I’ve been thinking a lot about improving my current technology for scientific publishing, and I wanted to write down some of my thoughts, so I can stop obsessing over them see what other people have to think.
Current state of the art
First, I want to list some of the technologies that I have been looking at, which all in my opinion fall short in one way or another. It is as of yet unclear to me whether the correct way forward is to adapt one of these, or to write something from scratch.
LaTeX. In some ways, LaTeX is the gold standard for scientific publishing. However, it has a key failure, which is that it does not produce HTML. There have been many projects over the years to fix this, and they all… kind of work. But I think that good HTML will only really happen via something that natively “thinks” in web technology, and LaTeX is not that.
Gerby. A software to make wikis out of LaTeX files, used for the stacks project and Kerodon.
Quarto. In some ways, quarto is the gold standard for scientific publishing on the web. Notable stand-out features involve good cross-referencing and literate programming. But quarto consists of 4 different languages (haskell for pandoc, lua for pandoc filters, server-side javascript for the main bulk, and then client-side javascript for other stuff), that are angrily duct-taped together, and so it is pretty hard to push it to do anything it wasn’t explicitly designed to do.
TeXmacs. TeXmacs is a really cool WYSIWYG editor (what you see is what you get) editor for scientific publishing. It does have html output, but the html output is fairly hard-coded for one specific style, and does not compose well with other stuff. This is generally the case with TeXmacs; it does everything itself. This also means it’s hard to publish papers written in TeXmacs.
Pollen. Pollen is a racket DSL for creating beautiful web books. Having a real language under the hood instead of just a formatting language is incredibly powerful. However it is fairly customized for the purpose of books; some work is required to support other purposes.

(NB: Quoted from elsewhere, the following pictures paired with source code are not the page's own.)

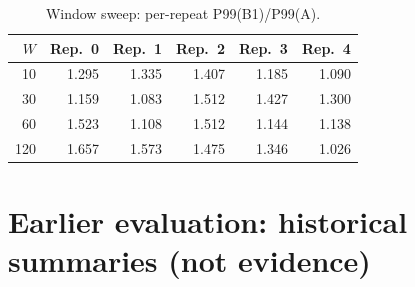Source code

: \documentclass[10pt,a4paper]{article}
\begin{document}
\begin{table}[h]
\centering\small
\caption{Window sweep: per-repeat P99(B1)/P99(A).}\label{tab:win_rep}
\begin{tabular}{rrrrrr}
\toprule
$W$ & Rep.~0 & Rep.~1 & Rep.~2 & Rep.~3 & Rep.~4 \\
\midrule
10 & 1.295 & 1.335 & 1.407 & 1.185 & 1.090 \\
30 & 1.159 & 1.083 & 1.512 & 1.427 & 1.300 \\
60 & 1.523 & 1.108 & 1.512 & 1.144 & 1.138 \\
120 & 1.657 & 1.573 & 1.475 & 1.346 & 1.026 \\
\bottomrule
\end{tabular}
\end{table}

\section{Earlier evaluation: historical summaries (not evidence)}
\label{sec:breadth}
\end{document}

Astro. Astro is a static site generator written in javascript. In some ways, astro is the state-of-the-art for static non-technical content, and its advantage is that a lot of the stuff that other frameworks have to include client-side javascript for (like MathJax), it runs at compile-time, so even though astro is written in javascript, it actually produces pages with the least javascript.
LaTeX.css. This just turns an html page into something that looks like LaTeX. However, it uses css counters for theorems, etc., which means that you can’t refer to them by number with an equivalent of \ref.
Typst. Typst is the up-and-coming contender for LaTeX. It boasts a very impressive collaborative editor, and like scribble, it is its own language, so it is very extensible. However, it doesn’t support HTML yet, and was not built to support HTML from the beginning, so I have my doubts about the quality of the eventual HTML output, if they do add HTML output. Also, I don’t know how it would be integrated in an overall website.
Forum Magnum. ForumMagnum is what LessWrong runs on, and its native publishing format has a lot of great features, like crossreferences and potentially a collaborative editor. But it’s heavily customized for LessWrong itself; I wanted to run LocalCharts on ForumMagnum originally, but it wouldn’t have worked.
Desiderata
In this section, I list features that I want, and under each feature, current technology that has those features.
A document programming language, rather than a markup language.
Nice list! I too would really like to see progress in this area. It has always seemed kind of crazy to me that the mathematical sciences have been stuck with LaTeX for so long. I don’t even want to think how many person-hours have been lost trying to cope with this technology.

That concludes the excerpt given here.